HSV-1 vs. HSV-2 in the Genital Area
Both herpes simplex virus types can cause genital infections. HSV-1, the type most associated with cold sores on the mouth, is an increasingly common cause of genital herpes, usually transmitted through oral sex. HSV-2 is the type historically linked to genital infections.
The distinction matters because the two types behave differently below the waist. HSV-2 genital infections recur much more frequently and shed the virus more often than HSV-1 genital infections. Many people with genital HSV-1 have one initial outbreak and then rarely or never have another, while HSV-2 may cause multiple outbreaks per year, especially in the first year or two. Over time, HSV-2 recurrences tend to decrease in frequency. Suppressive antiviral therapy, for those who need it, reduces outbreak frequency by 70 to 80 percent.

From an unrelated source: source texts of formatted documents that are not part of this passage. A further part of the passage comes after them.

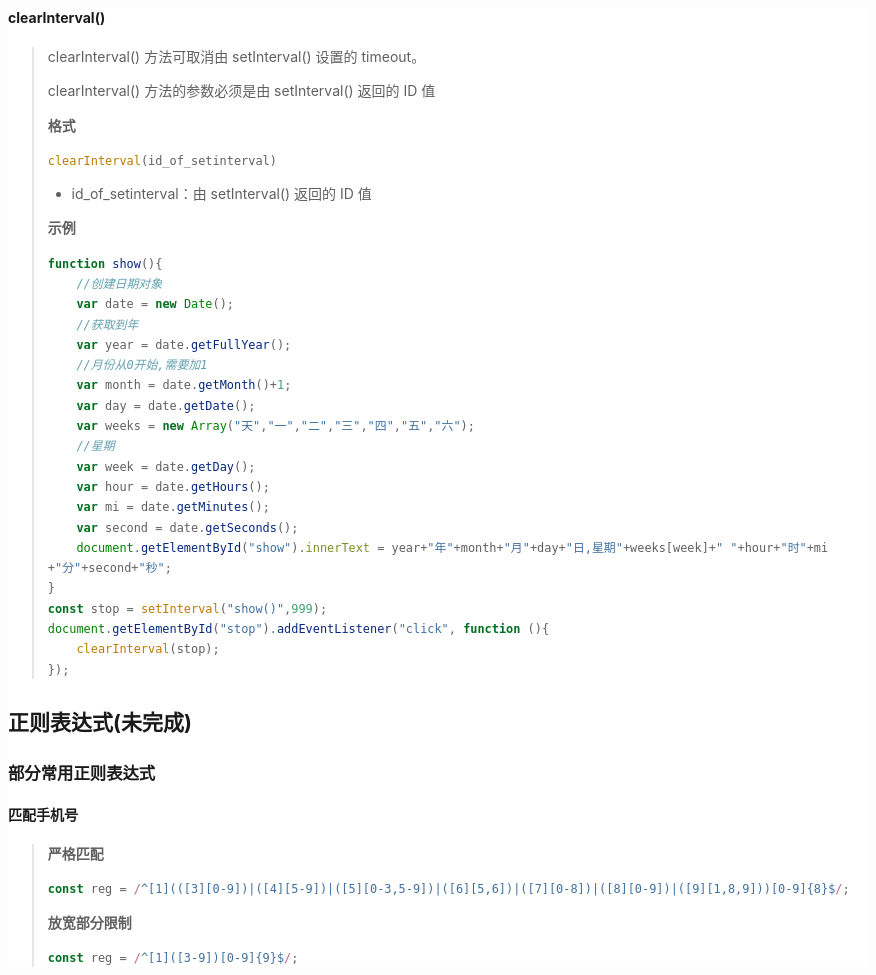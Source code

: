 #### clearInterval()

> clearInterval() 方法可取消由 setInterval() 设置的 timeout。
>
> clearInterval() 方法的参数必须是由 setInterval() 返回的 ID 值
>
> **格式**
>
> ```javascript
> clearInterval(id_of_setinterval)
> ```
>
> - id_of_setinterval：由 setInterval() 返回的 ID 值
>
> **示例**
>
> ```javascript
> function show(){
>     //创建日期对象
>     var date = new Date();
>     //获取到年
>     var year = date.getFullYear();
>     //月份从0开始,需要加1
>     var month = date.getMonth()+1;
>     var day = date.getDate();
>     var weeks = new Array("天","一","二","三","四","五","六");
>     //星期
>     var week = date.getDay();
>     var hour = date.getHours();
>     var mi = date.getMinutes();
>     var second = date.getSeconds();
>     document.getElementById("show").innerText = year+"年"+month+"月"+day+"日,星期"+weeks[week]+" "+hour+"时"+mi+"分"+second+"秒";
> }
> const stop = setInterval("show()",999);
> document.getElementById("stop").addEventListener("click", function (){
>     clearInterval(stop);
> });
> ```

## 正则表达式(未完成)

> 

### 部分常用正则表达式

#### 匹配手机号

> **严格匹配**
>
> ```javascript
> const reg = /^[1](([3][0-9])|([4][5-9])|([5][0-3,5-9])|([6][5,6])|([7][0-8])|([8][0-9])|([9][1,8,9]))[0-9]{8}$/;
> ```
>
> **放宽部分限制**
>
> ```javascript
> const reg = /^[1]([3-9])[0-9]{9}$/;
> ```
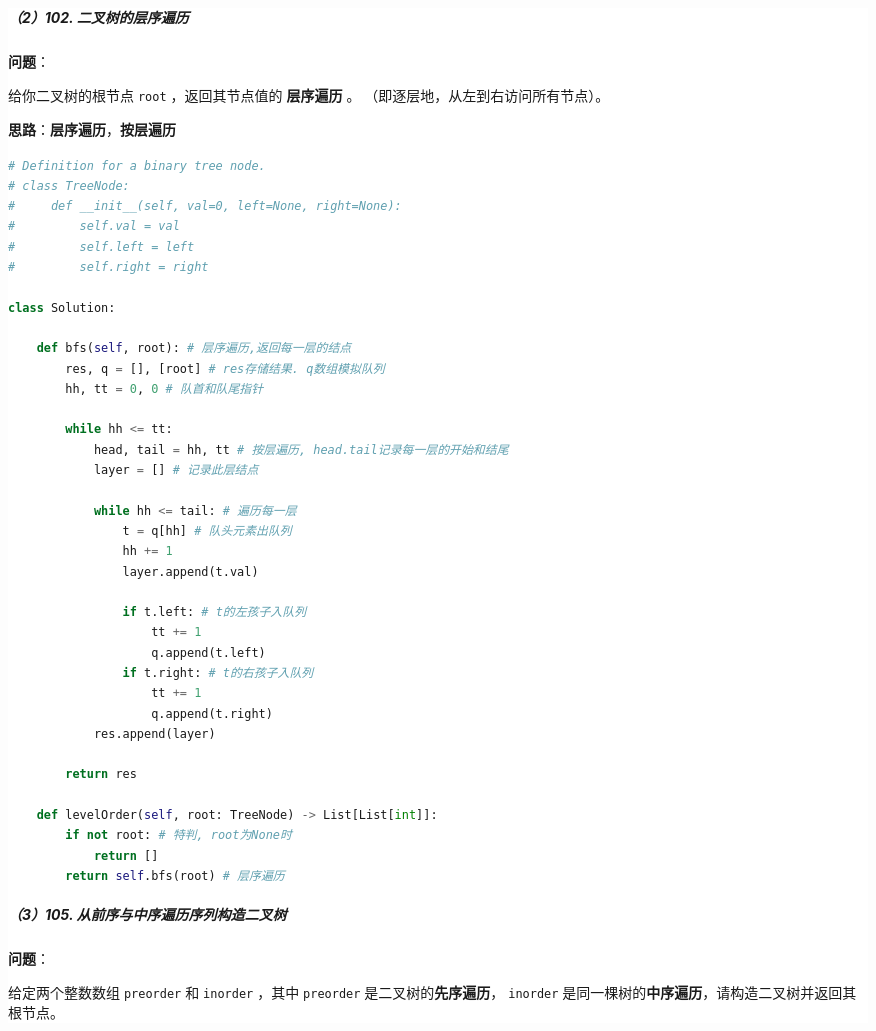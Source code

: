 ##### （2）102. 二叉树的层序遍历

**问题**：

给你二叉树的根节点 `root` ，返回其节点值的 **层序遍历** 。 （即逐层地，从左到右访问所有节点）。

**思路**：**层序遍历**，**按层遍历**

```python
# Definition for a binary tree node.
# class TreeNode:
#     def __init__(self, val=0, left=None, right=None):
#         self.val = val
#         self.left = left
#         self.right = right

class Solution:

    def bfs(self, root): # 层序遍历,返回每一层的结点
        res, q = [], [root] # res存储结果. q数组模拟队列
        hh, tt = 0, 0 # 队首和队尾指针

        while hh <= tt:
            head, tail = hh, tt # 按层遍历, head.tail记录每一层的开始和结尾
            layer = [] # 记录此层结点

            while hh <= tail: # 遍历每一层
                t = q[hh] # 队头元素出队列
                hh += 1
                layer.append(t.val)

                if t.left: # t的左孩子入队列
                    tt += 1
                    q.append(t.left)
                if t.right: # t的右孩子入队列
                    tt += 1
                    q.append(t.right)
            res.append(layer)

        return res

    def levelOrder(self, root: TreeNode) -> List[List[int]]:
        if not root: # 特判, root为None时
            return []
        return self.bfs(root) # 层序遍历
```



##### （3）105. 从前序与中序遍历序列构造二叉树

**问题**：

给定两个整数数组 `preorder` 和 `inorder` ，其中 `preorder` 是二叉树的**先序遍历**， `inorder` 是同一棵树的**中序遍历**，请构造二叉树并返回其根节点。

What a Herpes Outbreak Actually Feels Like
Beyond what you can see, herpes has a sensory fingerprint that sets it apart from other genital skin problems. The prodromal tingling or burning is often the first clue, sometimes starting a day or two before anything appears on the skin. Some people describe it as a prickling sensation or a feeling of tenderness in one spot. The shooting nerve pain into the legs, hips, or buttocks is another distinctive feature that conditions like folliculitis or contact dermatitis don’t cause.
During the ulcer stage, the open sores can sting, particularly when urine passes over them. Sitting may be uncomfortable. The groin lymph nodes can swell and feel tender, especially during a first outbreak. Recurrent outbreaks are generally shorter, less painful, and involve fewer sores.
If you’re noticing something that fits this pattern, particularly the cluster of small blisters, the nerve-related tingling or pain, and the progression from blisters to open sores to crusts, getting a swab test while a sore is still fresh gives you the clearest answer.